Reject, Revive and Innovate: What The Coronavirus Pandemic Teaches Us
Definitive lessons gleaned from India’s fight against the pandemic
The COVID-19 pandemic has been fought by every citizen of India. While health and essential services workers are at the frontline, it is the adoption of non-pharmacological interventions of face masks, hand washing and physical distancing by people, which has equally contributed to halt the spread. In Dharavi, Mumbai, the approach of ‘Test, Trace and Isolate and Treat’ was only partially successful till the strategy was modified to ensure community participation. The pandemic has underscored that good health is only possible with active community participation. That is the first learning.
In the early phase of the pandemic, health facilities were overwhelmed in nearly all countries. However, Thailand and Vietnam are being touted as success stories. They used lessons from the 2002-04 SARS outbreak for an effective COVID-19 response. These countries increased and sustained their funding for health services and primary health care, as well as strengthened their public health services. The healthcare staff was trained in public health activities of community surveillance. On the contrary, countries which solely focused their attention on hospitals have struggled and are facing a second or third wave of the pandemic now. This is the second lesson: Countries with stronger primary health care and robust public health systems are more effective in tackling a pandemic.

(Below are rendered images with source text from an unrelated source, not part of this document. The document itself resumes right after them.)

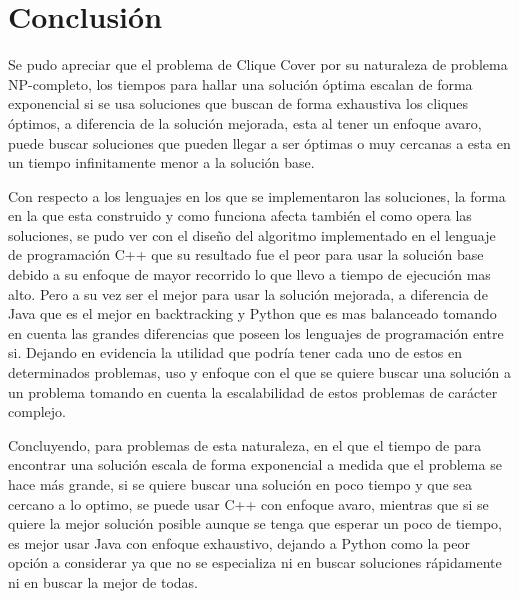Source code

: \section{Conclusión}

Se pudo apreciar que el problema de Clique Cover por su naturaleza de problema NP-completo, los tiempos para hallar una solución óptima escalan de forma exponencial si se usa soluciones que buscan de forma exhaustiva los cliques óptimos, a diferencia de la solución mejorada, esta al tener un enfoque avaro, puede buscar soluciones que pueden llegar a ser óptimas o muy cercanas a esta en un tiempo infinitamente menor a la solución base.

\vspace{0.5 cm}

Con respecto a los lenguajes en los que se implementaron las soluciones, la forma en la que esta construido y como funciona afecta también el como opera las soluciones, se pudo ver con el diseño del algoritmo implementado en el lenguaje de programación C++ que su resultado fue  el peor para usar la solución base debido a su enfoque de mayor recorrido lo que llevo a tiempo de ejecución mas alto. Pero a su vez ser el mejor para usar la solución mejorada, a diferencia de Java que es el mejor en backtracking y Python que es mas balanceado tomando en cuenta las grandes diferencias que poseen los lenguajes de programación entre si. Dejando en evidencia la utilidad que podría tener cada uno de estos en determinados problemas, uso y enfoque con el que se quiere buscar una solución a un problema tomando en cuenta la escalabilidad de estos problemas de carácter complejo.

\vspace{0.5 cm}

Concluyendo, para problemas de esta naturaleza, en el que el tiempo de para encontrar una solución escala de forma exponencial a medida que el problema se hace más grande, si se quiere buscar una solución en poco tiempo y que sea cercano a lo optimo, se puede usar C++ con enfoque avaro, mientras que si se quiere la mejor solución posible aunque se tenga que esperar un poco de tiempo, es mejor usar Java con enfoque exhaustivo, dejando a Python como la peor opción a considerar ya que no se especializa ni en buscar soluciones rápidamente ni en buscar la mejor de todas.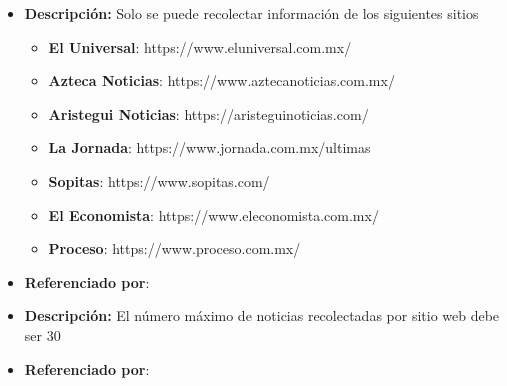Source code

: \begin{itemize}
  \item \textbf{Descripción:} Solo se puede recolectar información de los siguientes sitios\\

  \begin{itemize}

    \item \textbf{El Universal}: https://www.eluniversal.com.mx/
    \item \textbf{Azteca Noticias}: https://www.aztecanoticias.com.mx/
    \item \textbf{Aristegui Noticias}: https://aristeguinoticias.com/
    \item \textbf{La Jornada}: https://www.jornada.com.mx/ultimas
    \item \textbf{Sopitas}: https://www.sopitas.com/
    \item \textbf{El Economista}: https://www.eleconomista.com.mx/
    \item \textbf{Proceso}: https://www.proceso.com.mx/

  \end{itemize} 
  \item \textbf{Referenciado por}:  \\
\end{itemize}
%


\begin{itemize}
  \item \textbf{Descripción:} El número máximo de noticias recolectadas por sitio web debe ser 30

  \item \textbf{Referenciado por}:  \\
\end{itemize}

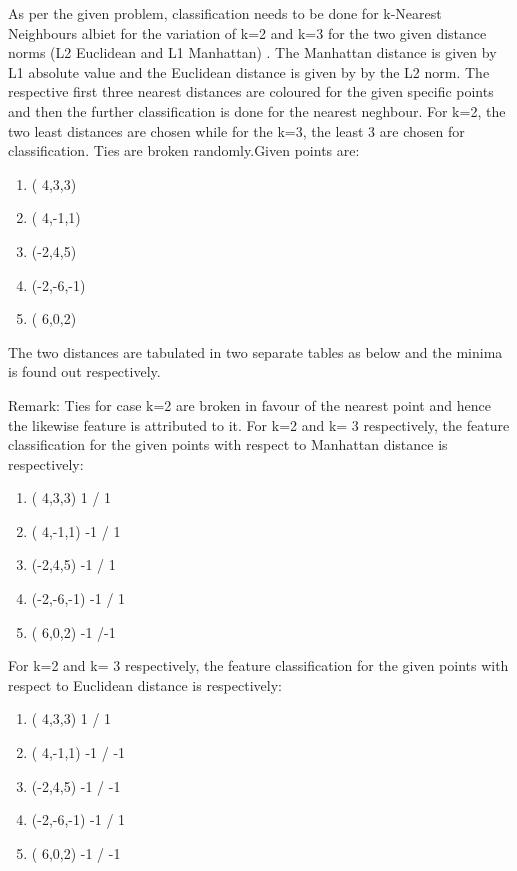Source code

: 

As per the given problem, classification needs to be done for k-Nearest Neighbours albiet for the variation of k=2 and k=3 for the two given distance norms (L2 Euclidean and L1 Manhattan) . The Manhattan distance is given by L1 absolute value and the Euclidean distance is given by by the L2 norm.
 The respective first three nearest distances are coloured for the given specific points and then the further classification is done for the nearest neghbour. For k=2, the two least distances are chosen while for the k=3, the least 3 are chosen for classification. Ties are broken randomly.Given points are:
\begin {enumerate}
	\item( 4,3,3)   
	\item( 4,-1,1)  
	\item(-2,4,5)   
	\item(-2,-6,-1) 
	\item( 6,0,2)  
\end {enumerate}
The two distances are tabulated in two separate tables as below and the minima is found out respectively.


Remark: Ties for case k=2 are broken in favour of the nearest point and hence the likewise feature is attributed to it.
For k=2 and k= 3 respectively, the feature classification for the given points with respect to Manhattan distance is respectively:
\begin {enumerate}
	\item( 4,3,3)      1 / 1
	\item( 4,-1,1)    -1 / 1
	\item(-2,4,5)     -1 / 1
	\item(-2,-6,-1)   -1 / 1
	\item( 6,0,2)     -1 /-1
\end {enumerate}
For k=2 and k= 3 respectively, the feature classification for the given points with respect to Euclidean distance is respectively:
\begin {enumerate}
	\item( 4,3,3)     1 /  1
	\item( 4,-1,1)   -1 / -1
	\item(-2,4,5)    -1 / -1
	\item(-2,-6,-1)  -1 /  1
	\item( 6,0,2)    -1 / -1
\end {enumerate}
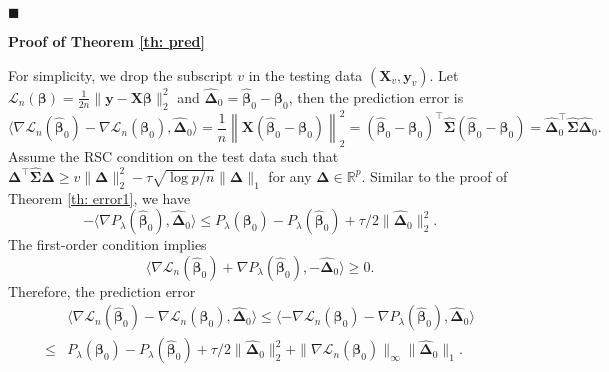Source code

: \documentclass[twoside,12pt]{article}
\newcommand{\mb}[1]{\boldsymbol{\mathbf{#1}}}
\newcommand{\wh}[1]{\widehat{#1}}
\begin{document}
$\blacksquare$
\vskip5mm


\textbf{Proof of Theorem \ref{th: pred}}

For simplicity, we drop the subscript $v$ in the testing data $(\mb X_v, \mb y_v)$.
Let $\mathcal L_n(\mb\beta)=\frac1{2n}\|\mb y-\mb X\mb\beta\|_2^2$ and $\wh{\mb\Delta}_0=\wh{\mb\beta}_0-\mb\beta_0$, then the prediction error is $$\langle\nabla\mathcal L_n(\wh{\mb\beta}_0)-\nabla\mathcal L_n(\mb\beta_0), \wh{\mb\Delta}_0\rangle=\frac1n\left\|\mb X(\wh{\mb\beta}_0-\mb\beta_0)\right\|_2^2=(\wh{\mb\beta}_0-\mb\beta_0)^\top \wh{\mb\Sigma}(\wh{\mb\beta}_0-\mb\beta_0)=\wh{\mb\Delta}_0^\top\wh{\mb\Sigma}\wh{\mb\Delta}_0.$$
Assume the RSC condition on the test data such that
$\mb\Delta^\top\wh{\mb\Sigma}\mb\Delta\geq v\|\mb\Delta\|_2^2-\tau\sqrt{\log p/n}\|\mb\Delta\|_1$ for any $\mb\Delta\in\mathbb{R}^p$.
Similar to the proof of Theorem \ref{th: error1}, we have
$$-\langle\nabla P_{\lambda}(\wh{\mb\beta}_0),\wh{\mb\Delta}_0\rangle\leq P_{\lambda}(\mb\beta_0)-P_{\lambda}(\wh{\mb\beta}_0)+\tau/2\|\wh{\mb\Delta}_0\|_2^2.$$
The first-order condition implies
$$\langle\nabla \mathcal L_n(\wh{\mb\beta}_0)+\nabla P_{\lambda}(\wh{\mb\beta}_0),-\wh{\mb\Delta}_0\rangle\geq 0.$$
Therefore, the prediction error
\begin{equation*}
	\begin{aligned}
		&\langle\nabla\mathcal L_n(\wh{\mb\beta}_0)-\nabla\mathcal L_n(\mb\beta_0), \wh{\mb\Delta}_0\rangle\leq \langle-\nabla \mathcal L_n(\mb\beta_0)-\nabla P_{\lambda}(\wh{\mb\beta}_0),\wh{\mb\Delta}_0\rangle\\
		\leq & P_{\lambda}(\mb\beta_0)-P_{\lambda}(\wh{\mb\beta}_0)+\tau/2\|\wh{\mb\Delta}_0\|_2^2+\|\nabla\mathcal L_n(\mb\beta_0)\|_{\infty}\|\wh{\mb\Delta}_0\|_1.
	\end{aligned}
\end{equation*}
\end{document}
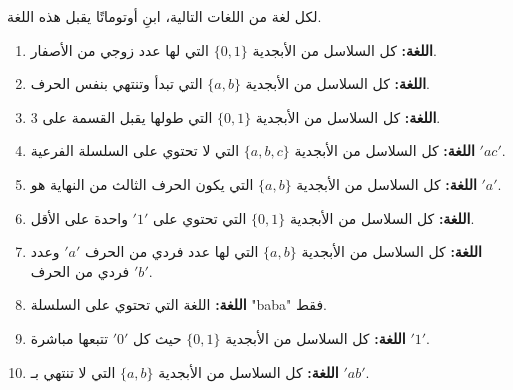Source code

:\documentclass[12pt]{article}
\begin{document}
لكل لغة من اللغات التالية، ابنِ أوتوماتًا يقبل هذه اللغة.

\begin{enumerate}

\item
\textbf{اللغة:} كل السلاسل من الأبجدية $\{0, 1\}$ التي لها عدد زوجي من الأصفار.

\item
\textbf{اللغة:} كل السلاسل من الأبجدية $\{a, b\}$ التي تبدأ وتنتهي بنفس الحرف.

\item
\textbf{اللغة:} كل السلاسل من الأبجدية $\{0, 1\}$ التي طولها يقبل القسمة على 3.

\item
\textbf{اللغة:} كل السلاسل من الأبجدية $\{a, b, c\}$ التي لا تحتوي على السلسلة الفرعية $'ac'$.

\item
\textbf{اللغة:} كل السلاسل من الأبجدية $\{a, b\}$ التي يكون الحرف الثالث من النهاية هو $'a'$.

\item
\textbf{اللغة:} كل السلاسل من الأبجدية $\{0, 1\}$ التي تحتوي على $'1'$ واحدة على الأقل.

\item
\textbf{اللغة:} كل السلاسل من الأبجدية $\{a, b\}$ التي لها عدد فردي من الحرف $'a'$ وعدد فردي من الحرف $'b'$.

\item
\textbf{اللغة:} اللغة التي تحتوي على السلسلة "baba" فقط.

\item
\textbf{اللغة:} كل السلاسل من الأبجدية $\{0, 1\}$ حيث كل $'0'$ تتبعها مباشرة $'1'$.

\item
\textbf{اللغة:} كل السلاسل من الأبجدية $\{a, b\}$ التي لا تنتهي بـ $'ab'$.

\end{enumerate}
\end{document}
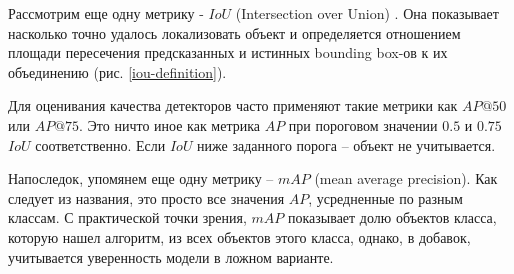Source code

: 
Рассмотрим еще одну метрику - $IoU$ (Intersection over Union) \cite{lib-iou-metric}. Она показывает насколько точно удалось локализовать объект и определяется отношением площади пересечения предсказанных и истинных bounding box-ов к их объединению (рис. \ref{iou-definition}). 


Для оценивания качества детекторов часто применяют такие метрики как $AP@50$ или $AP@75$. Это ничто иное как метрика $AP$ при пороговом значении $0.5$ и $0.75$ $IoU$ соответственно. Если $IoU$ ниже заданного порога -- объект не учитывается. 

Напоследок, упомянем еще одну метрику -- $mAP$ (mean average precision). Как следует из названия, это просто все значения $AP$, усредненные по разным классам. С практической точки зрения, $mAP$ показывает долю объектов класса, которую нашел алгоритм, из всех объектов этого класса, однако, в добавок, учитывается уверенность модели в ложном варианте.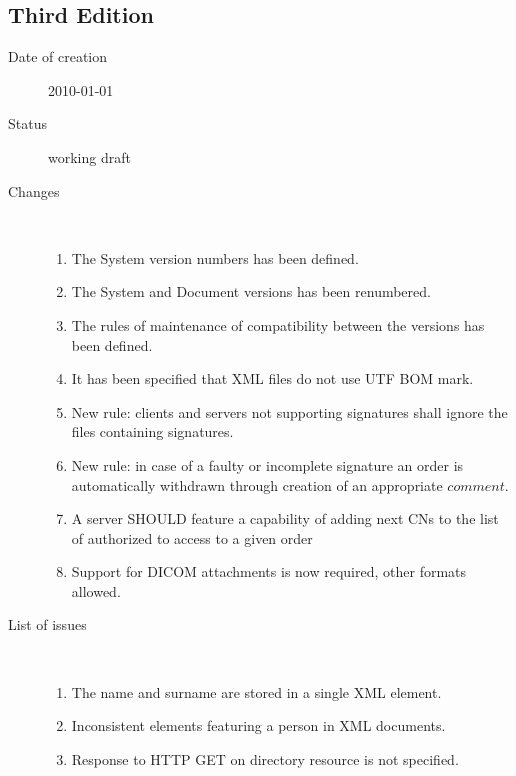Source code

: \documentclass[a4paper]{article}
\begin{document}
\subsection{Third Edition}
\begin{description}
  \item[Date of creation] 2010-01-01
  \item[Status] working draft
  \item[Changes] \hfill \\
	\begin{enumerate}
      \item The System version numbers has been defined.
      \item The System and Document versions has been renumbered.
      \item The rules of maintenance of compatibility between the versions has been defined.
	  \item It has been specified that XML files do not use UTF BOM mark.
      \item New rule: clients and servers not supporting signatures shall 
		ignore the files containing signatures.
      \item New rule: in case of a faulty or incomplete signature an order is 
		automatically withdrawn through creation of an appropriate $comment$.
      \item A server SHOULD feature a capability of adding next CNs to the 
		list of authorized to access to a given order
      \item Support for DICOM attachments is now required, other formats allowed.
	\end{enumerate}
  \item[List of issues] \hfill \\
	\begin{enumerate}
      \item The name and surname are stored in a single XML element.
      \item Inconsistent elements featuring a person in XML documents.
	  \item Response to HTTP GET on directory resource is not specified.
	\end{enumerate}
\end{description}
\end{document}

A high level of political leadership at both union and state level, partnership between public and private sector for COVID-19 testing and treatment services, government and industry partnership for development of testing kits, manufacturing of PPEs and vaccine research have contributed to the fight against the pandemic. The initial shortage, and subsequent restoration, of sufficient PPE supply indicates that with coordinated efforts, it is possible to create a safer work environment for healthcare workers and ensure sufficient medical supplies. The pandemic has also demonstrated the need for positivity and correct information dissemination to fight stigma and discrimination. The seven P’s: Primary healthcare, Public health, People, Political leadership, Partnership, PPE and Positivity are all needed for effective health services—that is the third learning.
But, the real hope of fighting off the pandemic hinges upon scientific research. It is expected that with availability of vaccines (a by-product of scientific research), the pandemic would be over by late 2021. Science plays a pivotal role in keeping a population healthy. That is the fourth lesson.
The pandemic slowed down economic growth and several economies shrank. India’s growth witnessed the highest quarterly contractions in the last 24 years. The pandemic has once again proven that there is a strong interlink between health and the economy. Government investment in health services helps the economy as well. That is the fifth lesson.
At the start of the pandemic, the discussion on the need for strengthening health systems focused only on increasing hospitals, ICU beds and ventilators. Strengthening health systems is a much broader enterprise. Policy makers need a deeper understanding of what constitutes an effective health system, which is vital to make the Indian healthcare system ready for a strong pandemic response. That is the sixth lesson.
Health is a state subject and urban local bodies (ULBs) are responsible for public health in urban settings. Therefore, to improve health in India, increased funding, coordinated action and leadership is needed from all three agencies of union, state and ULBs. That is the seventh lesson.
COVID-19 has ensured that hand washing and respiratory hygiene have been adopted widely. A few studies have attributed the reduced incidence of flu cases this year to some of these behaviours. Hand-washing practice has the potential to reduce many infections and reduce deaths. Good respiratory hygiene can reduce the transmission of infectious diseases, such as tuberculosis in the general population.
Pre-existing health conditions have been identified as a major risk for contracting severe COVID-19. It reminds us to get regular treatment and take measures to reduce co-morbidities. Arguably, there was never a better incentive to stay healthy than now. Several countries, including India, have a high burden of non-communicable diseases such as diabetes and hypertension. These diseases can be prevented through proven preventive health interventions such as a healthy diet, exercise, no smoking and moderate or no alcohol consumption. If a healthy lifestyle is adopted in the same way in which people adopted COVID-appropriate behaviour, India can reduce the burden of non-communicable diseases as well.
Soon, there will be a few vaccines against COVID-19. It is time the value of vaccines for adults and high-risk groups is recognized. Vaccines are amongst the most powerful public health tools. They reduce hospitalization and save lives. We need to increase their use.
The SARS CoV-2 virus is still around. We need to continue to follow COVID-appropriate behaviours. At personal and societal level, we should use the challenge posed by COVID-19 to start afresh. The new normal should not be the old normal.
An approach of reject, revive and innovate can make the difference—reject harmful habits and practices, such as the destruction of the environment or an unhealthy lifestyle. Revive everything which is good for the individual and society. Innovate and find new solutions for old challenges. That is the potential this ‘pause’ created by the pandemic has for the planet, to transform for the better.
Dr Lahariya, MD, is a leading public policy and health systems experts. He is the lead co-author of Till We Win: India’s Fight Against the COVID-19 Pandemic, Penguin Random House India.